* _Task brief_
Give again only those lines from the start of the entries through the line holding "## Information Retrieval", leaving them as they are.

* _Collected data_
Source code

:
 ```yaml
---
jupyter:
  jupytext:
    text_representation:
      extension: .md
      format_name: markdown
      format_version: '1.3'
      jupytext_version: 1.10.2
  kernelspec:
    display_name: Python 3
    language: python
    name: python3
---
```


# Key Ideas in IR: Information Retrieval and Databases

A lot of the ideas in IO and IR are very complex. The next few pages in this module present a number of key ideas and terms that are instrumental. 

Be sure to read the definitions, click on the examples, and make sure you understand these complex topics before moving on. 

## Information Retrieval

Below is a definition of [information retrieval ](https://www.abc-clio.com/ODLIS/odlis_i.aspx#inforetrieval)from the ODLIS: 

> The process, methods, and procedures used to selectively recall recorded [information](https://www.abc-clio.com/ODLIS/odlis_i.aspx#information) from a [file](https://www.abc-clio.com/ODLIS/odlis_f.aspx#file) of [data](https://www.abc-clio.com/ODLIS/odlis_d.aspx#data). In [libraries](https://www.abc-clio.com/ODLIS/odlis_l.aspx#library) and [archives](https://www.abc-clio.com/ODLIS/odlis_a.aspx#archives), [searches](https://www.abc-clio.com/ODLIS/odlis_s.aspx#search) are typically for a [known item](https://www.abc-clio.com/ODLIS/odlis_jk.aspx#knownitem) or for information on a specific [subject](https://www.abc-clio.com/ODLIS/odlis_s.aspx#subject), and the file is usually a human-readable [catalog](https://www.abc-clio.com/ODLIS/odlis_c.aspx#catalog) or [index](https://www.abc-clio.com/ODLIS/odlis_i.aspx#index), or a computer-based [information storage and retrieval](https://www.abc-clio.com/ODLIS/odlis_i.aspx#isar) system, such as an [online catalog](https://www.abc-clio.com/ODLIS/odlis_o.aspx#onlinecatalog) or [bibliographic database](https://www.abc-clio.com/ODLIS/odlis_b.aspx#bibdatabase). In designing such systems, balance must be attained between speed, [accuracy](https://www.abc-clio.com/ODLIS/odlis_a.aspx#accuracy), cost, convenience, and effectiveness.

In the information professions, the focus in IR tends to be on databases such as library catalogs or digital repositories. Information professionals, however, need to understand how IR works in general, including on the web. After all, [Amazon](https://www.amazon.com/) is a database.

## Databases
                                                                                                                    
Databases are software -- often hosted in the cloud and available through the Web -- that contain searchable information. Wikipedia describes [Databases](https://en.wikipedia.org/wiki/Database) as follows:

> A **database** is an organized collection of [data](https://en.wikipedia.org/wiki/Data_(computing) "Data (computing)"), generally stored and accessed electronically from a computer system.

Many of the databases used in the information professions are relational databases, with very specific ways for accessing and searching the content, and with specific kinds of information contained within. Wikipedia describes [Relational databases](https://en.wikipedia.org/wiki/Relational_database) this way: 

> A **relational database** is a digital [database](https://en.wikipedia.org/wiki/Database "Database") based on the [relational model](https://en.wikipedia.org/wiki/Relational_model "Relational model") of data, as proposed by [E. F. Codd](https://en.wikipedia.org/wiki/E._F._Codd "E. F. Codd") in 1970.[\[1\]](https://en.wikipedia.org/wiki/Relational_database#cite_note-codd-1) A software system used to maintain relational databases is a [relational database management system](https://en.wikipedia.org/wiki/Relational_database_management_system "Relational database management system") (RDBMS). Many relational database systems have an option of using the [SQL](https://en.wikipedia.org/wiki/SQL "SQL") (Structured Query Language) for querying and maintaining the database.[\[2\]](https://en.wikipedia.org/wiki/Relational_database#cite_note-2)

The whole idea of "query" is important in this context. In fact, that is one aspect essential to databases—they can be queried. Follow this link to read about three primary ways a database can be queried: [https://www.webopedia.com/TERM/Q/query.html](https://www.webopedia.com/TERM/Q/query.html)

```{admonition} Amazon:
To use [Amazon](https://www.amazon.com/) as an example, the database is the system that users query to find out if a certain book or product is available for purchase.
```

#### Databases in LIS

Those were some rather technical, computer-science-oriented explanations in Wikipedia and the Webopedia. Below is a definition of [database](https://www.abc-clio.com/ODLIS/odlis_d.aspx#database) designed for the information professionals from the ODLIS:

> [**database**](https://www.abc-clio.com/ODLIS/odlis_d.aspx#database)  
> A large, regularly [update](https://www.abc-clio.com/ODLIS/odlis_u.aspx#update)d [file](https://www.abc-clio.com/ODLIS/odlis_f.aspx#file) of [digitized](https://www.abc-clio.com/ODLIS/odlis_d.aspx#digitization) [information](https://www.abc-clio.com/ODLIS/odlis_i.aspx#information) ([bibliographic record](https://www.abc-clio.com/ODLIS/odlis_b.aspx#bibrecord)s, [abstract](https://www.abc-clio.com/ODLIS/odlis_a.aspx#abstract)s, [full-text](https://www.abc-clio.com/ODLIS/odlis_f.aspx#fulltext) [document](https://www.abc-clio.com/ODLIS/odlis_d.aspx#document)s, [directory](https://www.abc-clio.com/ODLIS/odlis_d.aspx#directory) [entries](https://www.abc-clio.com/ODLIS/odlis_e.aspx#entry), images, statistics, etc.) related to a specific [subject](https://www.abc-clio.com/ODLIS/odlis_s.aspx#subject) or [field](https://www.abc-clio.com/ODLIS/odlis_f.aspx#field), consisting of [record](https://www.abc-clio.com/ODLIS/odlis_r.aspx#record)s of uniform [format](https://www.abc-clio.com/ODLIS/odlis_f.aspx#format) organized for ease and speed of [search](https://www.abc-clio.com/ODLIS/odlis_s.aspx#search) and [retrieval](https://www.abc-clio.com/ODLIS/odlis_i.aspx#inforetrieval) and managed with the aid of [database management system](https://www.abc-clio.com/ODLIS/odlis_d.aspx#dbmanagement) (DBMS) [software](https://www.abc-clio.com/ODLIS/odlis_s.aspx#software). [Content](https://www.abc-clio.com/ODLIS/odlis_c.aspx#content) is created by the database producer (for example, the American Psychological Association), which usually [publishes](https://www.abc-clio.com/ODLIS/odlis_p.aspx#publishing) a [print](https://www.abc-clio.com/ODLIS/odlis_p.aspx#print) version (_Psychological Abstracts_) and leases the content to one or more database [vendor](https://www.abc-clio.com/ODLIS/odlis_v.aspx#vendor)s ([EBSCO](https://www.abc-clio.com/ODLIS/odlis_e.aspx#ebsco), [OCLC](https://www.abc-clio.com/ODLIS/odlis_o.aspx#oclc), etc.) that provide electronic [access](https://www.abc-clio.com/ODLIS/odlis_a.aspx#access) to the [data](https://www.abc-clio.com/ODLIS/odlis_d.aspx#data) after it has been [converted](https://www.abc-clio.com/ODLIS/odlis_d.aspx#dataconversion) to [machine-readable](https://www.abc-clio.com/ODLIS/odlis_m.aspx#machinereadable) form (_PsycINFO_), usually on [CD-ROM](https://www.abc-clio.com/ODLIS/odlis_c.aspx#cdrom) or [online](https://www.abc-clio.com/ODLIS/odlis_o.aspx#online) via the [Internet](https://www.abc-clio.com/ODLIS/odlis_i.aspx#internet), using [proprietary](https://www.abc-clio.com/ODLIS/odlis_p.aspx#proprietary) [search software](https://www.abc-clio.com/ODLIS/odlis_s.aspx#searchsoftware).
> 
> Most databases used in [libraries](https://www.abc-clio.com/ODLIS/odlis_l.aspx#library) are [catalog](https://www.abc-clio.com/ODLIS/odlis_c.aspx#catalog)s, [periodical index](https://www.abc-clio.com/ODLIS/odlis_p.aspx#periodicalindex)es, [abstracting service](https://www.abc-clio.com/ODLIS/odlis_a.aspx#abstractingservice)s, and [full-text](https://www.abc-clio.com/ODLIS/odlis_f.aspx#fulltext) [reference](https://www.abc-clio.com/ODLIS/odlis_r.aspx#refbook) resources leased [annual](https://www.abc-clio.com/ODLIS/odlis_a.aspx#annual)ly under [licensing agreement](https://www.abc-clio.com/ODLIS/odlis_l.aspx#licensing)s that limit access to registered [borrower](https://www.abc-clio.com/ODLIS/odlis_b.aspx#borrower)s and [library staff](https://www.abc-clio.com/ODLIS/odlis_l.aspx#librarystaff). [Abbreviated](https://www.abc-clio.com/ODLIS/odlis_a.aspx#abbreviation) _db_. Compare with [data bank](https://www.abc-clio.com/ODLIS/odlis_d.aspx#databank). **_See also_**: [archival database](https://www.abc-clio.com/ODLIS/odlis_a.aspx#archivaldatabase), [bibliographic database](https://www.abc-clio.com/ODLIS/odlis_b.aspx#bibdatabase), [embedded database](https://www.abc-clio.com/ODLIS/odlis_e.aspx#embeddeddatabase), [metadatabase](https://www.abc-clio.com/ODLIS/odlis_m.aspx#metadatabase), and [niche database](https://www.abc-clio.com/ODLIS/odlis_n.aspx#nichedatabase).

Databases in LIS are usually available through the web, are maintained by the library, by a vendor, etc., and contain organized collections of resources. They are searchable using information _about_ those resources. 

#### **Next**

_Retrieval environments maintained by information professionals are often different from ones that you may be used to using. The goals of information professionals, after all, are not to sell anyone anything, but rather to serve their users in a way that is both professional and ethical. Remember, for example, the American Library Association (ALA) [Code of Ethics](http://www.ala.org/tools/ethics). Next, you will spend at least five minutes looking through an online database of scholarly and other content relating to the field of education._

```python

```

* _Result_
Source code

:
 ```yaml
---
jupyter:
  jupytext:
    text_representation:
      extension: .md
      format_name: markdown
      format_version: '1.3'
      jupytext_version: 1.10.2
  kernelspec:
    display_name: Python 3
    language: python
    name: python3
---
```


# Key Ideas in IR: Information Retrieval and Databases

A lot of the ideas in IO and IR are very complex. The next few pages in this module present a number of key ideas and terms that are instrumental. 

Be sure to read the definitions, click on the examples, and make sure you understand these complex topics before moving on. 

## Information Retrieval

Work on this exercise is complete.